From: "Peter Boyce" Boyce at pothos.demon.co.uk> on 2000.06.10 at 17:13:36(4708)
Dear All
There are two clones of true M. deliciosa in cultivation. One is a giant
with roughened petioles and leaves up to metre long and wide with deep
splits and lots of medium to quite large perforations. The other clone is a
much more gracile thing with smooth petioles and smaller leaves with fewer
perforations. This latter clone is the one that is most often sold
commercially in Europe. The latter plant is also available in a
white-variegated form.
Both the giant rough-petioled and the smaller smooth-petioled plant, are
stout climbers, are never slender-stemmed and viny in the way the so-called
'dwarf M. deliciosa' (i.e.
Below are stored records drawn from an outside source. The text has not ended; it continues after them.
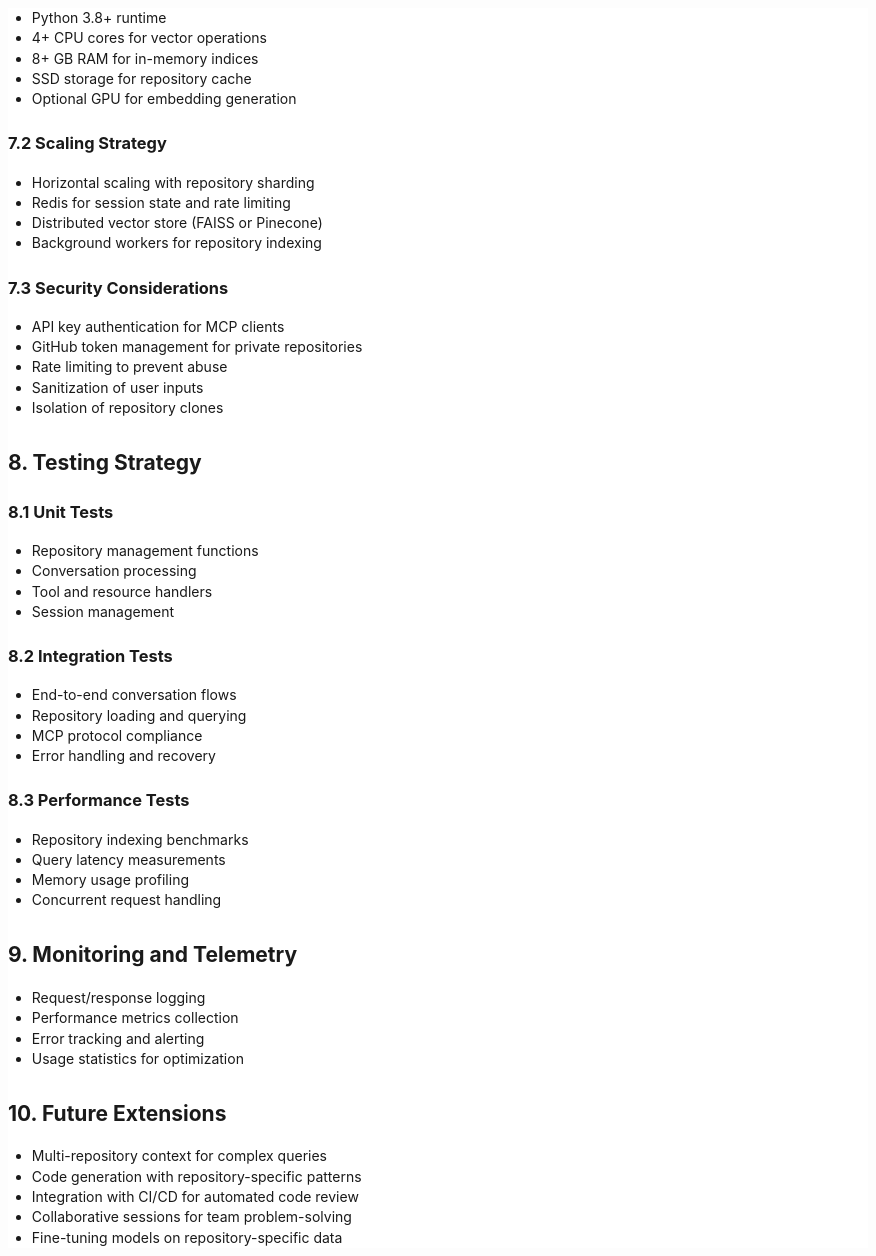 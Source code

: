 - Python 3.8+ runtime
- 4+ CPU cores for vector operations
- 8+ GB RAM for in-memory indices
- SSD storage for repository cache
- Optional GPU for embedding generation

### 7.2 Scaling Strategy

- Horizontal scaling with repository sharding
- Redis for session state and rate limiting
- Distributed vector store (FAISS or Pinecone)
- Background workers for repository indexing

### 7.3 Security Considerations

- API key authentication for MCP clients
- GitHub token management for private repositories
- Rate limiting to prevent abuse
- Sanitization of user inputs
- Isolation of repository clones

## 8. Testing Strategy

### 8.1 Unit Tests

- Repository management functions
- Conversation processing
- Tool and resource handlers
- Session management

### 8.2 Integration Tests

- End-to-end conversation flows
- Repository loading and querying
- MCP protocol compliance
- Error handling and recovery

### 8.3 Performance Tests

- Repository indexing benchmarks
- Query latency measurements
- Memory usage profiling
- Concurrent request handling

## 9. Monitoring and Telemetry

- Request/response logging
- Performance metrics collection
- Error tracking and alerting
- Usage statistics for optimization

## 10. Future Extensions

- Multi-repository context for complex queries
- Code generation with repository-specific patterns
- Integration with CI/CD for automated code review
- Collaborative sessions for team problem-solving
- Fine-tuning models on repository-specific data
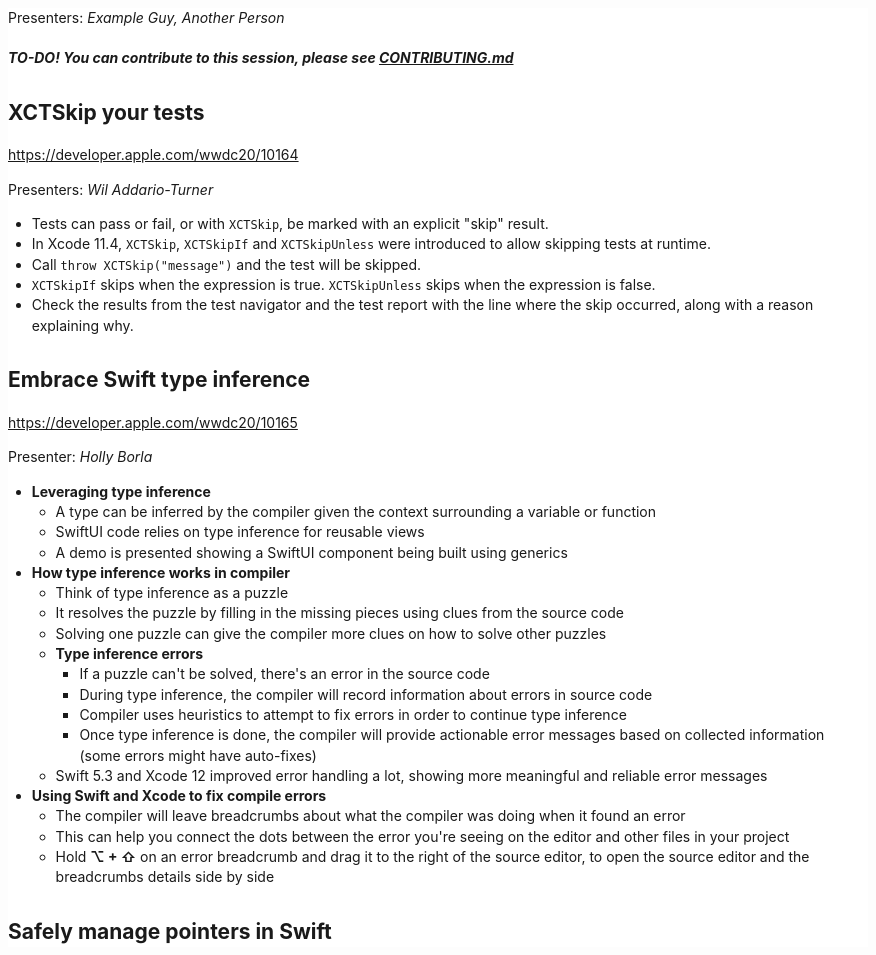 Presenters: _Example Guy, Another Person_

##### TO-DO! You can contribute to this session, please see [CONTRIBUTING.md](CONTRIBUTING.md)


## XCTSkip your tests

https://developer.apple.com/wwdc20/10164

Presenters: _Wil Addario-Turner_

- Tests can pass or fail, or with `XCTSkip`, be marked with an explicit "skip" result.
- In Xcode 11.4, `XCTSkip`, `XCTSkipIf` and `XCTSkipUnless` were introduced to allow skipping tests at runtime.
- Call `throw XCTSkip("message")` and the test will be skipped.
- `XCTSkipIf` skips when the expression is true. `XCTSkipUnless` skips when the expression is false.
- Check the results from the test navigator and the test report with the line where the skip occurred, along with a reason explaining why.


## Embrace Swift type inference

https://developer.apple.com/wwdc20/10165

Presenter: _Holly Borla_

- **Leveraging type inference**
  - A type can be inferred by the compiler given the context surrounding a variable or function
  - SwiftUI code relies on type inference for reusable views
  - A demo is presented showing a SwiftUI component being built using generics
- **How type inference works in compiler**
  - Think of type inference as a puzzle
  - It resolves the puzzle by filling in the missing pieces using clues from the source code
  - Solving one puzzle can give the compiler more clues on how to solve other puzzles
  - **Type inference errors**
    - If a puzzle can't be solved, there's an error in the source code
    - During type inference, the compiler will record information about errors in source code
    - Compiler uses heuristics to attempt to fix errors in order to continue type inference
    - Once type inference is done, the compiler will provide actionable error messages based on collected information (some errors might have auto-fixes)
  - Swift 5.3 and Xcode 12 improved error handling a lot, showing more meaningful and reliable error messages
- **Using Swift and Xcode to fix compile errors**
  - The compiler will leave breadcrumbs about what the compiler was doing when it found an error
  - This can help you connect the dots between the error you're seeing on the editor and other files in your project
  - Hold **⌥ + ⇧** on an error breadcrumb and drag it to the right of the source editor, to open the source editor and the breadcrumbs details side by side


## Safely manage pointers in Swift
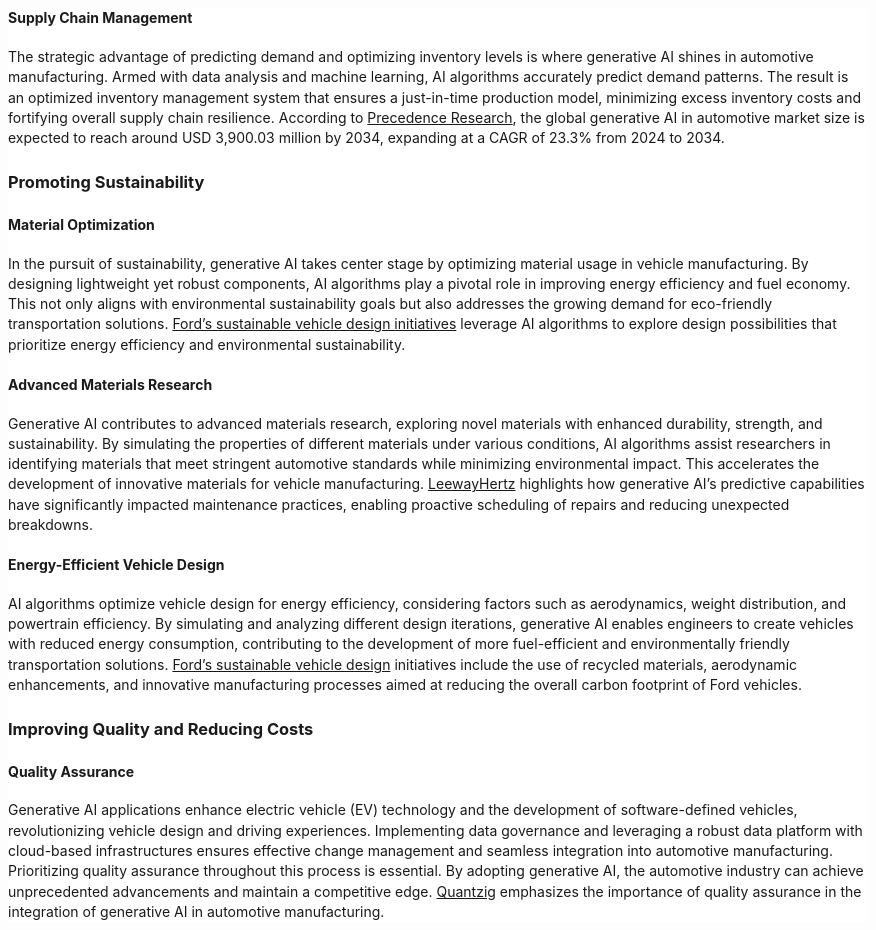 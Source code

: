 #### Supply Chain Management

The strategic advantage of predicting demand and optimizing inventory levels is where generative AI shines in automotive manufacturing. Armed with data analysis and machine learning, AI algorithms accurately predict demand patterns. The result is an optimized inventory management system that ensures a just-in-time production model, minimizing excess inventory costs and fortifying overall supply chain resilience. According to [Precedence Research](https://www.precedenceresearch.com/generative-ai-in-automotive-market), the global generative AI in automotive market size is expected to reach around USD 3,900.03 million by 2034, expanding at a CAGR of 23.3% from 2024 to 2034.

### Promoting Sustainability

#### Material Optimization

In the pursuit of sustainability, generative AI takes center stage by optimizing material usage in vehicle manufacturing. By designing lightweight yet robust components, AI algorithms play a pivotal role in improving energy efficiency and fuel economy. This not only aligns with environmental sustainability goals but also addresses the growing demand for eco-friendly transportation solutions. [Ford’s sustainable vehicle design initiatives](https://www.fullestop.com/blog/impact-of-generative-ai-in-automotive-industry) leverage AI algorithms to explore design possibilities that prioritize energy efficiency and environmental sustainability.

#### Advanced Materials Research

Generative AI contributes to advanced materials research, exploring novel materials with enhanced durability, strength, and sustainability. By simulating the properties of different materials under various conditions, AI algorithms assist researchers in identifying materials that meet stringent automotive standards while minimizing environmental impact. This accelerates the development of innovative materials for vehicle manufacturing. [LeewayHertz](https://www.leewayhertz.com/generative-ai-in-automotive-industry/) highlights how generative AI’s predictive capabilities have significantly impacted maintenance practices, enabling proactive scheduling of repairs and reducing unexpected breakdowns.

#### Energy-Efficient Vehicle Design

AI algorithms optimize vehicle design for energy efficiency, considering factors such as aerodynamics, weight distribution, and powertrain efficiency. By simulating and analyzing different design iterations, generative AI enables engineers to create vehicles with reduced energy consumption, contributing to the development of more fuel-efficient and environmentally friendly transportation solutions. [Ford’s sustainable vehicle design](https://www.fullestop.com/blog/impact-of-generative-ai-in-automotive-industry) initiatives include the use of recycled materials, aerodynamic enhancements, and innovative manufacturing processes aimed at reducing the overall carbon footprint of Ford vehicles.

### Improving Quality and Reducing Costs

#### Quality Assurance

Generative AI applications enhance electric vehicle (EV) technology and the development of software-defined vehicles, revolutionizing vehicle design and driving experiences. Implementing data governance and leveraging a robust data platform with cloud-based infrastructures ensures effective change management and seamless integration into automotive manufacturing. Prioritizing quality assurance throughout this process is essential. By adopting generative AI, the automotive industry can achieve unprecedented advancements and maintain a competitive edge. [Quantzig](https://www.quantzig.com/ai/driving-change-generative-ais-influence-on-the-automotive-landscape/) emphasizes the importance of quality assurance in the integration of generative AI in automotive manufacturing.
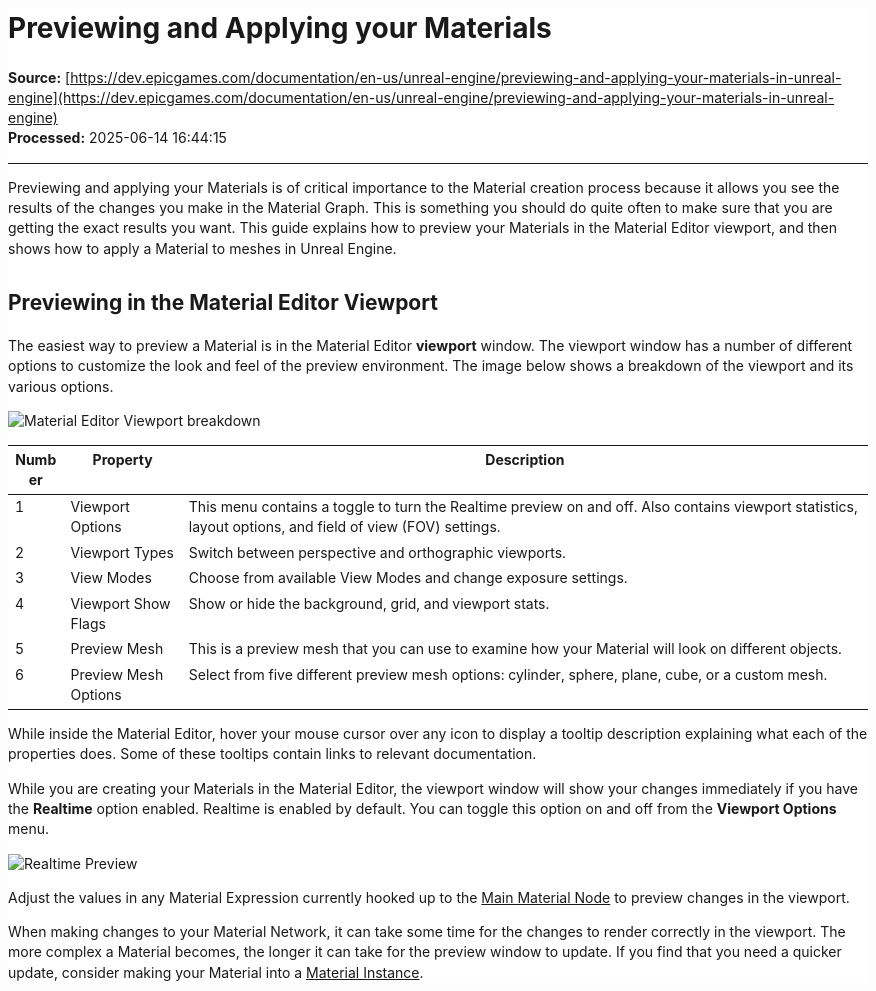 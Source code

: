 # Previewing and Applying your Materials

**Source:** [https://dev.epicgames.com/documentation/en-us/unreal-engine/previewing-and-applying-your-materials-in-unreal-engine](https://dev.epicgames.com/documentation/en-us/unreal-engine/previewing-and-applying-your-materials-in-unreal-engine)  
**Processed:** 2025-06-14 16:44:15

---

Previewing and applying your Materials is of critical importance to the Material creation process because it allows you see the results of the changes you make in the Material Graph. This is something you should do quite often to make sure that you are getting the exact results you want. This guide explains how to preview your Materials in the Material Editor viewport, and then shows how to apply a Material to meshes in Unreal Engine.

## Previewing in the Material Editor Viewport

The easiest way to preview a Material is in the Material Editor **viewport** window. The viewport window has a number of different options to customize the look and feel of the preview environment. The image below shows a breakdown of the viewport and its various options.

![Material Editor Viewport breakdown](https://d1iv7db44yhgxn.cloudfront.net/documentation/images/e96a9313-ee86-47cd-894b-43fb45dcaec6/material-editor-viewport-ue5.png)

| Number | Property | Description |
| --- | --- | --- |
| 1 | Viewport Options | This menu contains a toggle to turn the Realtime preview on and off. Also contains viewport statistics, layout options, and field of view (FOV) settings. |
| 2 | Viewport Types | Switch between perspective and orthographic viewports. |
| 3 | View Modes | Choose from available View Modes and change exposure settings. |
| 4 | Viewport Show Flags | Show or hide the background, grid, and viewport stats. |
| 5 | Preview Mesh | This is a preview mesh that you can use to examine how your Material will look on different objects. |
| 6 | Preview Mesh Options | Select from five different preview mesh options: cylinder, sphere, plane, cube, or a custom mesh. |

While inside the Material Editor, hover your mouse cursor over any icon to display a tooltip description explaining what each of the properties does. Some of these tooltips contain links to relevant documentation.

While you are creating your Materials in the Material Editor, the viewport window will show your changes immediately if you have the **Realtime** option enabled. Realtime is enabled by default. You can toggle this option on and off from the **Viewport Options** menu.

![Realtime Preview](https://d1iv7db44yhgxn.cloudfront.net/documentation/images/92a541a0-ebde-4dfd-9ebb-2bc960d9b96a/toggle-realtime.png)

Adjust the values in any Material Expression currently hooked up to the [Main Material Node](/documentation/en-us/unreal-engine/using-the-main-material-node-in-unreal-engine) to preview changes in the viewport.

When making changes to your Material Network, it can take some time for the changes to render correctly in the viewport. The more complex a Material becomes, the longer it can take for the preview window to update. If you find that you need a quicker update, consider making your Material into a [Material Instance](/documentation/en-us/unreal-engine/instanced-materials-in-unreal-engine).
R. tetrasperma) and both match very well M.
delicosa in the wild in Mexico and Guatemala.
Rhaphidophora tetrasperma is long-stemmed, slender and viny, leaves are
seldom more than 25 cm long and wide, are few-splitting and have no
perforations. Infloresecences are not more than 10 cm long (M. deliciosa
produces much, much larger inflorescences, and are carried at the tips of
long, often pendent, stems that hang free in the air (M. deliciosa flowers
at the tips of stems clinging to the climbing surface.